And that's all there is to primary maths! If you don't believe me check any curriculum and see what I've left out. You will see lots of pages of this and that, but when you look at exactly what concepts are being taught, you will note that despite some variations in terminology, the curriculum is merely basic arithmetic. The inefficiency comes in because the book can't tell when your child has grasped it, and either goes on too long or not long enough.
Picture it: the student enters with a vague awareness that they skimped their way through addition and never quite mastered sub and multiplication, and as for division, well However they are full of hope that they can put it all behind them and learn some new concepts and maybe they'll do better with them.
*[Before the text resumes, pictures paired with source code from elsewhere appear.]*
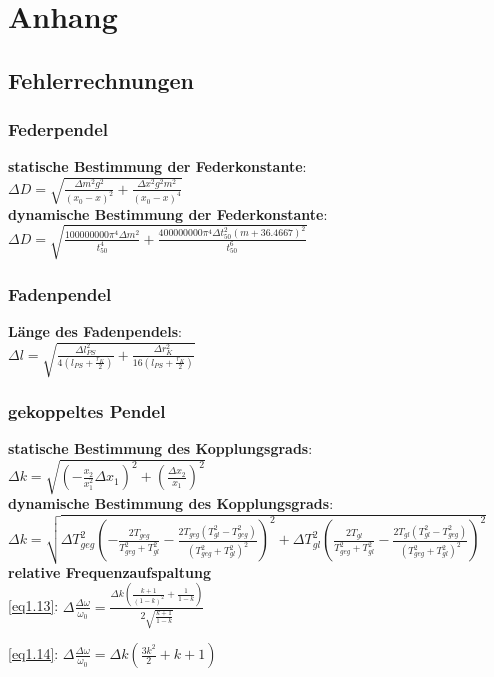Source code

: \section{Anhang}
\label{anhang}
\subsection{Fehlerrechnungen}
\subsubsection{Federpendel}
\textbf{statische Bestimmung der Federkonstante}:\\
$\Delta D=\sqrt{\frac{\Delta m^2 g^2}{(x_0-x)^2}+\frac{\Delta x^2 g^2 m^2}{(x_0-x)^4}}$\\
\textbf{dynamische Bestimmung der Federkonstante}:\\
$\Delta D=\sqrt{\frac{100000000 \pi ^4 \Delta m^2}{t_{50}^4}+\frac{400000000 \pi ^4 \Delta t_{50}^2 (m+36.4667)^2}{t_{50}^6}}$\\
\subsubsection{Fadenpendel}
\textbf{Länge des Fadenpendels}:\\
$\Delta l= \sqrt{\frac{\Delta l_{PS}^2}{4 \left(l_{PS}+\frac{r_K}{2}\right)}+\frac{\Delta r_K^2}{16 \left(l_{PS}+\frac{r_K}{2}\right)}}$
\subsubsection{gekoppeltes Pendel}
\textbf{statische Bestimmung des Kopplungsgrads}:\\
$\Delta k=\sqrt{(-\frac{x_2}{x_1^2}\Delta x_1)^2+(\frac{\Delta x_2}{x_1})^2}$\\
\textbf{dynamische Bestimmung des Kopplungsgrads}:\\
$\Delta k=$$\sqrt{\Delta T_{geg}^2 \left(-\frac{2 T_{geg}}{T_{geg}^2+T_{gl}^2}-\frac{2 T_{geg} \left(T_{gl}^2-T_{geg}^2\right)}{\left(T_{geg}^2+T_{gl}^2\right)^2}\right)^2+\Delta T_{gl}^2 \left(\frac{2 T_{gl}}{T_{geg}^2+T_{gl}^2}-\frac{2 T_{gl} \left(T_{gl}^2-T_{geg}^2\right)}{\left(T_{geg}^2+T_{gl}^2\right)^2}\right)^2}$\\
\textbf{relative Frequenzaufspaltung}\\

\cref{eq1.13}: $\Delta \frac{\Delta \omega}{\omega_0}=\frac{\Delta k \left(\frac{k+1}{(1-k)^2}+\frac{1}{1-k}\right)}{2 \sqrt{\frac{k+1}{1-k}}}$

\cref{eq1.14}: $\Delta \frac{\Delta \omega}{\omega_0}=\Delta k \left(\frac{3 k^2}{2}+k+1\right)$\\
However it doesn't work that way and they get their first few examples wrong due to arithmetic errors. They try harder, but there is too much to concentrate on. The concepts get more and more difficult, and then comes the test. Guess what? They fail. But there is no time for much revision because the next chapter awaits. Much the same happens with it and the next and the next. By the time they get another look at that first topic. it's the following year and all they can remember of it is the frustration and failure.
This awful prospect can be totally short-circuited by ensuring a solid grasp of foundational arithmetic and by choosing an efficient secondary program with plenty of built-in revision. If you are locked in to a program that doesn't keep learned concepts fresh, consider one day per week of mixed maths where you choose examples from all previous sections. (I think I just saved you $30/week on maths tuition: you CAN do it!)
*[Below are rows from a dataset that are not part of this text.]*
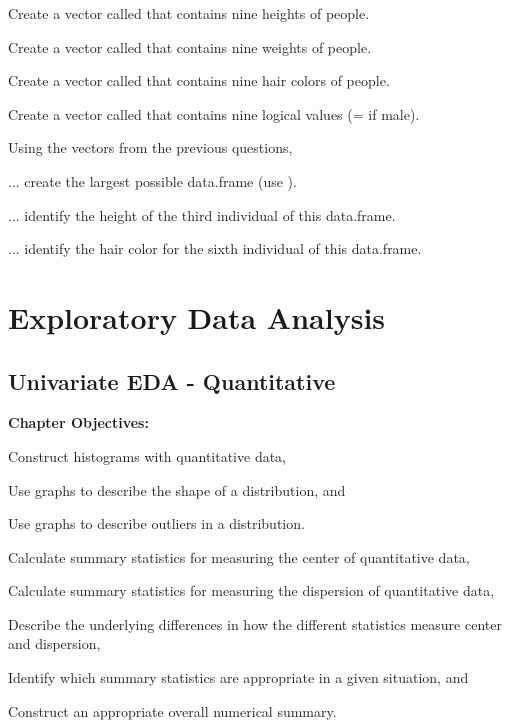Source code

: \documentclass[10pt,openany]{book}\usepackage[]{graphicx}\usepackage[]{color}
\begin{document}
\begin{exsection}
  \item \label{revex:BasicsData1}\rhw{} Create a vector called  that contains nine heights of people. 
  \item \label{revex:BasicsData2}\rhw{} Create a vector called  that contains nine weights of people. 
  \item \label{revex:BasicsData3}\rhw{} Create a vector called  that contains nine hair colors of people. 
  \item \label{revex:BasicsData4}\rhw{} Create a vector called  that contains nine logical values (= if male). 
  \item \label{revex:BasicsData5}\rhw{} Using the vectors from the previous questions,  
  \begin{Enumerate}
    \item ... create the largest possible data.frame (use ).
    \item ... identify the height of the third individual of this data.frame.
    \item ... identify the hair color for the sixth individual of this data.frame.
  \end{Enumerate}
\end{exsection}

    \part{Exploratory Data Analysis}



\chapter{Univariate EDA - Quantitative} \label{chap:UnivEDAQuant}
\begin{ChapObj}{\boxwidth}
  \textbf{Chapter Objectives:}
  \begin{Enumerate}
    \item Construct histograms with quantitative data,
    \item Use graphs to describe the shape of a distribution, and
    \item Use graphs to describe outliers in a distribution.
    \item Calculate summary statistics for measuring the center of quantitative data,
    \item Calculate summary statistics for measuring the dispersion of quantitative data,
    \item Describe the underlying differences in how the different statistics measure center and dispersion,
    \item Identify which summary statistics are appropriate in a given situation, and
    \item Construct an appropriate overall numerical summary.
  \end{Enumerate}
\end{ChapObj}
\end{document}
Preschool "maths" includes counting, matching and sequencing. counting is actually three totally separate skills: reciting the number words in order; reading the numerals eg. 3 is three, 15 is fifteen; and one to one correspondence ie. pointing to one object at a time and counting in sequence to reach a total. Counting up to what? you may ask. It doesn't really matter - I would be concerned if a six year old was unable to count to ten but otherwise, when they can count to twenty, extend that to a hundred and so on; build their understanding to count by two's, tens and fives etc. Subtract. Keep on giving them broad experience with counting and delight in your child's development.
Preschool maths is also matching - find two of the same size, colour or whatever. Point to bigger, smaller, taller, fewer etc. A preschooler should be able to identify shapes (square, hexagon, cone etc.), the sequence of events (eg. first wake up, then dress, then go out), the elements of a clock and a calendar, and number concepts, including zero.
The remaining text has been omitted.